── Information shown ──
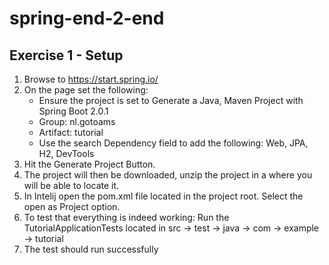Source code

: # spring-end-2-end

## Exercise 1 - Setup 
1. Browse to https://start.spring.io/
2. On the page set the following: 
      * Ensure the project is set to Generate a Java, Maven Project with Spring Boot 2.0.1
      * Group: nl.gotoams 
      * Artifact: tutorial
      * Use the search Dependency field to add the following: Web, JPA, H2, DevTools
3. Hit the Generate Project Button. 
4. The project will then be downloaded, unzip the project in a where you will be able to locate it. 
5. In Intelij open the pom.xml file located in the project root. Select the open as Project option.
6. To test that everything is indeed working: Run the TutorialApplicationTests located in src -> test -> java -> com -> example -> tutorial
7. The test should run successfully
───
_The problem_: Please output only the lines from the one holding "1. Browse to https://start.spring.io/" to the end of the records, first and last included, exactly as they appear.

_Written response_:
1. Browse to https://start.spring.io/
2. On the page set the following: 
      * Ensure the project is set to Generate a Java, Maven Project with Spring Boot 2.0.1
      * Group: nl.gotoams 
      * Artifact: tutorial
      * Use the search Dependency field to add the following: Web, JPA, H2, DevTools
3. Hit the Generate Project Button. 
4. The project will then be downloaded, unzip the project in a where you will be able to locate it. 
5. In Intelij open the pom.xml file located in the project root. Select the open as Project option.
6. To test that everything is indeed working: Run the TutorialApplicationTests located in src -> test -> java -> com -> example -> tutorial
7. The test should run successfully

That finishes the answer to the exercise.